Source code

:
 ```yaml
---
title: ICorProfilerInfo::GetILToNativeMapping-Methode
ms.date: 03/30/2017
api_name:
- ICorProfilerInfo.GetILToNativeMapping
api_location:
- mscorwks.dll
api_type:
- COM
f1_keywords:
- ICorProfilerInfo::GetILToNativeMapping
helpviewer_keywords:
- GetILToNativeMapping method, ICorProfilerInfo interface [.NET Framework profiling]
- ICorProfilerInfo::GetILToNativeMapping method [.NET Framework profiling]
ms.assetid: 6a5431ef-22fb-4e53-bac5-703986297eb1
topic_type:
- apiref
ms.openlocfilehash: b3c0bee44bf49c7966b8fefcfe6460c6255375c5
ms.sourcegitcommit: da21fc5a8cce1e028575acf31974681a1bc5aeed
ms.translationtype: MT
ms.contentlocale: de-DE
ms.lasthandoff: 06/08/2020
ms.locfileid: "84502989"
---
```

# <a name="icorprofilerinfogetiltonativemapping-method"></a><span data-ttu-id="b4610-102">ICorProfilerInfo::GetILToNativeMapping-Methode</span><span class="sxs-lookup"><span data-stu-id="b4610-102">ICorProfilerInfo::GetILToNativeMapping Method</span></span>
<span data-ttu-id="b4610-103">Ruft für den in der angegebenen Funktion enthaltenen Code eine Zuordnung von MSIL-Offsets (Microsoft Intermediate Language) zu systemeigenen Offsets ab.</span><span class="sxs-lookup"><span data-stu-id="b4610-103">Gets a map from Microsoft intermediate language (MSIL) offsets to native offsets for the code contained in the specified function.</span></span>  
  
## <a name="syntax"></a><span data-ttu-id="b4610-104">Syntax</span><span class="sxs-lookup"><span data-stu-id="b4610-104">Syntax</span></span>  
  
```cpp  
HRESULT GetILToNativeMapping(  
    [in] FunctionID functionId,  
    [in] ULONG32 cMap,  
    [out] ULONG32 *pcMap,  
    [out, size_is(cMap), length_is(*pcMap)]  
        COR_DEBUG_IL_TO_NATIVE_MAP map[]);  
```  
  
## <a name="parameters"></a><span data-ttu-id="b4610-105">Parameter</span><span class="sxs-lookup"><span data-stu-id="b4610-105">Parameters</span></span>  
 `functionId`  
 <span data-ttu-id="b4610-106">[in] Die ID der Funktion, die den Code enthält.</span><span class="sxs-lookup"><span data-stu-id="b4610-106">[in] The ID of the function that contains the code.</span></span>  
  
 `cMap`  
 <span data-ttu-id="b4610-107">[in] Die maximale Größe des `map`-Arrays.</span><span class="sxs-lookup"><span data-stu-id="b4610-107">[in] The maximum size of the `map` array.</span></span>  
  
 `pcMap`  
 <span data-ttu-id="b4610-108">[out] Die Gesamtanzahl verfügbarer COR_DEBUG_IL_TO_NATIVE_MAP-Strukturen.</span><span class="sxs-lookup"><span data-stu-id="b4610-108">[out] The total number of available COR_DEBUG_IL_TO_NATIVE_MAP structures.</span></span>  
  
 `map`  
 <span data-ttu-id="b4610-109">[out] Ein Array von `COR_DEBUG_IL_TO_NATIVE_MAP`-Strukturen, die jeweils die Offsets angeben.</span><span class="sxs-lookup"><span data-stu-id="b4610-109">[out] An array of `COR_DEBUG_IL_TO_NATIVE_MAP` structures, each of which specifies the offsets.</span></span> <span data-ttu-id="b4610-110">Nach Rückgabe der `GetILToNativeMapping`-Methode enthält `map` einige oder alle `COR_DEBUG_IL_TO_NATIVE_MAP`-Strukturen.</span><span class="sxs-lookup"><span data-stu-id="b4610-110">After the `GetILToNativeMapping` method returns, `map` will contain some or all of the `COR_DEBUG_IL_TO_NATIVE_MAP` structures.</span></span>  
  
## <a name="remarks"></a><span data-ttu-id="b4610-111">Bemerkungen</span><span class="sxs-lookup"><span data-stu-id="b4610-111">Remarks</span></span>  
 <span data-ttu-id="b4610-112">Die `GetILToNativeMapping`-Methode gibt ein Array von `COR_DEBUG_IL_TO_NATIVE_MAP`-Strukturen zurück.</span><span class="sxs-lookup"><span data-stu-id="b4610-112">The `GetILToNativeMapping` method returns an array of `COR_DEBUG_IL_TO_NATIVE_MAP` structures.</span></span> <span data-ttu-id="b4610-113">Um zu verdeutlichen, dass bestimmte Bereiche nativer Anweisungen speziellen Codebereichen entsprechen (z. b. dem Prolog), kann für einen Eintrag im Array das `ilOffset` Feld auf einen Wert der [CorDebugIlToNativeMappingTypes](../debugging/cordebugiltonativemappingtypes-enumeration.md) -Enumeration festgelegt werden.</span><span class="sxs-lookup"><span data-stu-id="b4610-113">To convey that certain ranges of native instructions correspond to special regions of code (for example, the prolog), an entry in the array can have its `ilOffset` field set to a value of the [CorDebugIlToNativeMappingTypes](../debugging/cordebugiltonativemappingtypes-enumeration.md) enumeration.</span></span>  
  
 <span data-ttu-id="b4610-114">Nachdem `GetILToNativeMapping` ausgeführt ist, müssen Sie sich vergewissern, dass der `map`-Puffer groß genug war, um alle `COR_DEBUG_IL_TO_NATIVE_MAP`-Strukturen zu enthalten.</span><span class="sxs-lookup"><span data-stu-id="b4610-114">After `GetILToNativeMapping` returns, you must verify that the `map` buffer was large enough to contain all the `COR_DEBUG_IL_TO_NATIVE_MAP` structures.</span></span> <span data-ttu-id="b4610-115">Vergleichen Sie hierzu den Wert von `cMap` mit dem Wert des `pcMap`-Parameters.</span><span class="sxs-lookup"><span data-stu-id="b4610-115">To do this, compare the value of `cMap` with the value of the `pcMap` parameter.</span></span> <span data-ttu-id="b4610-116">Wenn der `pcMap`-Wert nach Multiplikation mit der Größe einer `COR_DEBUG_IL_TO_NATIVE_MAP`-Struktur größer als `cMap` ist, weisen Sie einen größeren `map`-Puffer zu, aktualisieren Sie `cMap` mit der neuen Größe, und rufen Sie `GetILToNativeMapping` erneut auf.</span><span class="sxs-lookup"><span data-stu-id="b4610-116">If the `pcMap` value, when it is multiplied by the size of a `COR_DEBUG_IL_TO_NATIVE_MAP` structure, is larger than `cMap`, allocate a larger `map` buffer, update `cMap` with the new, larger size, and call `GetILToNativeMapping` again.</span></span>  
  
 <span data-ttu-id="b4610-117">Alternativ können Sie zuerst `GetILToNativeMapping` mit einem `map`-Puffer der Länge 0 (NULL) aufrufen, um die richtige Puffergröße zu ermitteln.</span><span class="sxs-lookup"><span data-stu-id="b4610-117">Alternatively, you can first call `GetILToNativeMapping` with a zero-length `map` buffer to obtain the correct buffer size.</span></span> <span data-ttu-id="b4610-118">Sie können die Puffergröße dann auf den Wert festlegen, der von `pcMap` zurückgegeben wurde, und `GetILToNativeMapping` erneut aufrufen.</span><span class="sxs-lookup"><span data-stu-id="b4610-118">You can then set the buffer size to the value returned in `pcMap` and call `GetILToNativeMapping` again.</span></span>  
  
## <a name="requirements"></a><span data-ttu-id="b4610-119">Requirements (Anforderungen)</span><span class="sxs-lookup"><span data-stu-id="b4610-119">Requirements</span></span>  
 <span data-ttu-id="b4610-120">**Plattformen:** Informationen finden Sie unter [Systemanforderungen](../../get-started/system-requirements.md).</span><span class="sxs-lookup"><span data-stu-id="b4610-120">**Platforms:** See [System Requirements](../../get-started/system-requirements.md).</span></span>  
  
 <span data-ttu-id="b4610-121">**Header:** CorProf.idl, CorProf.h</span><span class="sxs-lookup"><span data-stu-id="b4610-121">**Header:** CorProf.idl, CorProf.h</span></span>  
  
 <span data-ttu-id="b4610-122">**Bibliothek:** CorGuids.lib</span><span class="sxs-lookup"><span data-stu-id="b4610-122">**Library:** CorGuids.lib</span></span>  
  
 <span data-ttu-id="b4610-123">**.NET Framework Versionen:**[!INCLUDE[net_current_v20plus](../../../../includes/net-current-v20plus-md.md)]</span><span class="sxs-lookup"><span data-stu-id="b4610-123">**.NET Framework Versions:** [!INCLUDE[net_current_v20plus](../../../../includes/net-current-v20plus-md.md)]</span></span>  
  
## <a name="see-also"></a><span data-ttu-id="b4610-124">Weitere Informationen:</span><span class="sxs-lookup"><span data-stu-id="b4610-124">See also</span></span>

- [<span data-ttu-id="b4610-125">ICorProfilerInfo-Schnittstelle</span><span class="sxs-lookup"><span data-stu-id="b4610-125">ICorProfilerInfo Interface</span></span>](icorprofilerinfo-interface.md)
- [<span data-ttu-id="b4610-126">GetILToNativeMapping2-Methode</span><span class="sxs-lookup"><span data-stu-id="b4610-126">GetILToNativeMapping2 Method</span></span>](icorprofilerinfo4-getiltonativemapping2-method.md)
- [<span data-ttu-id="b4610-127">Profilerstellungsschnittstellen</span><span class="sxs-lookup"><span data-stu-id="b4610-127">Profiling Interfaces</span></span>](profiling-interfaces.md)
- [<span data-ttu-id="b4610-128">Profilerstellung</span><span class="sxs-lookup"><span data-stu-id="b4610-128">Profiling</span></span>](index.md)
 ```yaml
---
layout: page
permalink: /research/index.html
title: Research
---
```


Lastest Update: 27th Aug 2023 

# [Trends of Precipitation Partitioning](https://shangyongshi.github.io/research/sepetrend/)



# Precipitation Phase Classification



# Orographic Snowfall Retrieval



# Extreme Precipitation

──────────────────────────────

◆ How to complete this task
Give only a number, namely how many lines in the entries above hold the word "requirements".

◆ Written response
2